Impact: Undermined trust in the classifier for quiet iPhone speech, indicating poor separation between the iPhone and AirPods/Mac classes.

Investigation

Confirmed the mismatch reproduced after the first training run with the new TAU batches.
Compared class distributions via train.py --dry-run; highlighted severe imbalance: TAU devices (≈295 clips each) vs. iPhone (15 wav + 47 m4a) vs. AirPods/Mac (15 wav + 14 m4a).
Noted identical feature extraction between training and inference (features.extract_features), driving suspicion toward data coverage rather than pipeline drift.

Actions Taken

Data Organisation
- Split the TAU Mobile archive into data/audio, data/audio2, and data/audio9 based on filename suffixes (-a/-b/-c).
- Normalised provenance defaults in configs/base.yaml for the new device buckets.
Metadata Refresh
- Ran python3 scripts/refresh_metadata.py --config configs/base.yaml to register hashes and sources for all clips (including new iPhone/AirPods captures).
- Repeated after each data ingest to keep data/metadata.csv consistent.
Model Retraining
- Executed python train.py to rebuild models/model.pkl and models/label_encoder.pkl with the expanded dataset (990 clips total).
Inference UX Improvements
- Allowed directory inputs in predict.py so python predict.py data/iphone expands automatically.
- Updated the “laptop” friendly name to “AirPods Pro / MacBook built-in microphone” to reflect the mixed capture source.

Verification

Post-retrain prediction:

File: data/iphone/clip_02.wav
RMS loudness: -40.8 dBFS
  1. Local iPhone recordings — 96.1%
  2. AirPods Pro / MacBook built-in microphone — 3.9%
  3. Samsung Galaxy S7 (TAU device B) — 0.0%

The confidence inversion (≈96 % iPhone) confirms the classifier now separates the classes even for low-level speech content.

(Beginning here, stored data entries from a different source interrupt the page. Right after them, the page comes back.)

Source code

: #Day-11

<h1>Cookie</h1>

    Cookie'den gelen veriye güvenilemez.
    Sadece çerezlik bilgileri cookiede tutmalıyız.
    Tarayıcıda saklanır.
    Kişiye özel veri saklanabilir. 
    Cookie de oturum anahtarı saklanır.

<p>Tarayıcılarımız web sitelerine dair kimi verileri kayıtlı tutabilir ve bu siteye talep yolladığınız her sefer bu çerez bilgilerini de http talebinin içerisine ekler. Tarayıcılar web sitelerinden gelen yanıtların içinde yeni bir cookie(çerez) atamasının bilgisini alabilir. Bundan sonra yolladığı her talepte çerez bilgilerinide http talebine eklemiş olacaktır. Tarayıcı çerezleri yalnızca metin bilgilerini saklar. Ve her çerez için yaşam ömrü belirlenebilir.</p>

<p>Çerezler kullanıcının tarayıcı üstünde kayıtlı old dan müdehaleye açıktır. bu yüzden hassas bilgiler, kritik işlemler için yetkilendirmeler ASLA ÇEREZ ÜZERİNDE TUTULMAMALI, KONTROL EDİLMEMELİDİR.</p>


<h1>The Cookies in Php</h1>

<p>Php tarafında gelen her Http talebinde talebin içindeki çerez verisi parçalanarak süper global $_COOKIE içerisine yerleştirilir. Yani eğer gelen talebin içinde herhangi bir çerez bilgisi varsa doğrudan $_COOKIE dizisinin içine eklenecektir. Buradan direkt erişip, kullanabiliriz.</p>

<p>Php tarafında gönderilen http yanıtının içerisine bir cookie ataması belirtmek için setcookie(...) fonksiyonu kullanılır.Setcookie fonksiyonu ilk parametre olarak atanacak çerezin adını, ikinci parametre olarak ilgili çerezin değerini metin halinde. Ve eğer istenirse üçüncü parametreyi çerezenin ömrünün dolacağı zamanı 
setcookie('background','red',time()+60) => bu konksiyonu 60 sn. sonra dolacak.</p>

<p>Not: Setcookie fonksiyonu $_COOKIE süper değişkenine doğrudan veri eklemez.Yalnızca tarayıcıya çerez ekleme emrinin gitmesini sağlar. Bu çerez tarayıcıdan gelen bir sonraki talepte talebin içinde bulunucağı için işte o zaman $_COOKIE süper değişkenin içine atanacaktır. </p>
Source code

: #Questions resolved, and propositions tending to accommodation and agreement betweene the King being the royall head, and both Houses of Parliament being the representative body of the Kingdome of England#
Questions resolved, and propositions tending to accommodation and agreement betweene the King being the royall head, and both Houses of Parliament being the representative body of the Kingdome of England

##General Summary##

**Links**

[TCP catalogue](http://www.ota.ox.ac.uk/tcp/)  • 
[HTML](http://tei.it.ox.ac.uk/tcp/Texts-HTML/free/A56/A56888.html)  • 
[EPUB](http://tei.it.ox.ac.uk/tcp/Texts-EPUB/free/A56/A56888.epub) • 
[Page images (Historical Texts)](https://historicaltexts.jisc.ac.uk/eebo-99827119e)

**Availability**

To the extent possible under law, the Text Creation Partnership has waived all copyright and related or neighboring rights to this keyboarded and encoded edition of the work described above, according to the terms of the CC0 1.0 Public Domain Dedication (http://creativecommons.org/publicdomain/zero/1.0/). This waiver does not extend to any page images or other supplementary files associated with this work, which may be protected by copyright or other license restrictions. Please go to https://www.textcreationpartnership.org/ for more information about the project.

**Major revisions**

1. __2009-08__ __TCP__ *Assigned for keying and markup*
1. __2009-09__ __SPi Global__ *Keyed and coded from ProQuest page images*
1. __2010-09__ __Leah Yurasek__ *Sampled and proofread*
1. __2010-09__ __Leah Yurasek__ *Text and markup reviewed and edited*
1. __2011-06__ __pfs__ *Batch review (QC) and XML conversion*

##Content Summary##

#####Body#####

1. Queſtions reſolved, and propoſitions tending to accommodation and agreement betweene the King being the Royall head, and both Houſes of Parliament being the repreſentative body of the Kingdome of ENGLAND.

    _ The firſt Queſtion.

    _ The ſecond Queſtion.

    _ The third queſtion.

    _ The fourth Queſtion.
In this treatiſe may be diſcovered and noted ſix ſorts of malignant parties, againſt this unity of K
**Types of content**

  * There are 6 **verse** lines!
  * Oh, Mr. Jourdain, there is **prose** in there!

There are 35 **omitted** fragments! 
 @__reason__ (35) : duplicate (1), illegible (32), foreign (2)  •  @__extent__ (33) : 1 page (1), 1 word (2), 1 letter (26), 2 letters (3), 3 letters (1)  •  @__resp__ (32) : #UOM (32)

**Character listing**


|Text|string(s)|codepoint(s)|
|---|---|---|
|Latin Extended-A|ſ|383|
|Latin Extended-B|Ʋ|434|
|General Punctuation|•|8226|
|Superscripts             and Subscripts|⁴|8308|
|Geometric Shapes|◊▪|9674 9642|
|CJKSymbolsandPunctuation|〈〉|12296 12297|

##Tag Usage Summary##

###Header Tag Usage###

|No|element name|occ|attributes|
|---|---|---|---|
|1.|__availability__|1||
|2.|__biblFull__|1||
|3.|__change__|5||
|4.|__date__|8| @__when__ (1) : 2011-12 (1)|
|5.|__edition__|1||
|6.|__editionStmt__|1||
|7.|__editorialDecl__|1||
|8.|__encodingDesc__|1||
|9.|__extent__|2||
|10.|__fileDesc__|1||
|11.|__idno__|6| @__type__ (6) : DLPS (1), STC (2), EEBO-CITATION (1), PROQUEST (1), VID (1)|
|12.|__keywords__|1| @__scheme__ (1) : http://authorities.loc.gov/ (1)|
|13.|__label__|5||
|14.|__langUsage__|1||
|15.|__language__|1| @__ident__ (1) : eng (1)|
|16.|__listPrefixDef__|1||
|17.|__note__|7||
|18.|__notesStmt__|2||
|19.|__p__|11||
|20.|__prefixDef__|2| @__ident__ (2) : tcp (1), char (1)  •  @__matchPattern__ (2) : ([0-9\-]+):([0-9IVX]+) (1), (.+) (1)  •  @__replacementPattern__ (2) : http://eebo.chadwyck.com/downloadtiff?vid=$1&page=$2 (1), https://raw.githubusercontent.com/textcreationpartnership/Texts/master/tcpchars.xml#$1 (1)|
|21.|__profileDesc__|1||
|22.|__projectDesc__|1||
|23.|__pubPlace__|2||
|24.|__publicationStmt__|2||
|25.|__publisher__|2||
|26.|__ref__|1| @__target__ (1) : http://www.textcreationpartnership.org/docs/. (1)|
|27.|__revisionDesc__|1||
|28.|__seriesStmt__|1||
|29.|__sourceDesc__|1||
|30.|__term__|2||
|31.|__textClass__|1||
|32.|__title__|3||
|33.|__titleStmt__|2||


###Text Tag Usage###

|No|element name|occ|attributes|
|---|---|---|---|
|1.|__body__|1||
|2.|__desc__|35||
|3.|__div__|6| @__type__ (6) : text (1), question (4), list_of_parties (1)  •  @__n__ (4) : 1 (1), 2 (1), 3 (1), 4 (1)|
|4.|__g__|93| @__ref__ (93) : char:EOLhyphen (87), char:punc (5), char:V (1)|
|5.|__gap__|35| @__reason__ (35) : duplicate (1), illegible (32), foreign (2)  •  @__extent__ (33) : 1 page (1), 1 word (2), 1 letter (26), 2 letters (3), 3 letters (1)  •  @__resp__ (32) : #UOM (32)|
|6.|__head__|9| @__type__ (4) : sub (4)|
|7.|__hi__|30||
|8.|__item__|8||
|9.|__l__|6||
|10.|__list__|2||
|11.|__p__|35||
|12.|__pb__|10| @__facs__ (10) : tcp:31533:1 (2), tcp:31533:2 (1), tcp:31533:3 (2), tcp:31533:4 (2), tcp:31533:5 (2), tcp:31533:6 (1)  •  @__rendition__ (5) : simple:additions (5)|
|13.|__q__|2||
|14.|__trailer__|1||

Feature Changes for Improved Results

configs/base.yaml: added TAU device folders to include_devices and defined CC-BY provenance defaults.
data/metadata.csv: regenerated with 990 entries to incorporate the new recordings (62 iPhone, 29 AirPods/Mac).
devices.py: renamed the “laptop” label to “AirPods Pro / MacBook built-in microphone” for accurate reporting.
predict.py: added directory expansion and broader audio-extension support to streamline batch evaluation.
Dataset restructuring: migrated TAU archive clips into data/audio, data/audio2, data/audio9 directories, preserving the -a/-b/-c microphone mapping.

Follow-Up Recommendations

Continue collecting parallel iPhone vs. AirPods recordings, especially in quiet environments, until class counts approach parity with TAU devices.
Maintain a held-out validation set (not yet captured) to quantify gains objectively beyond spot checks.
Document future ingestion runs by appending to this case study or a dedicated experiment log under docs/.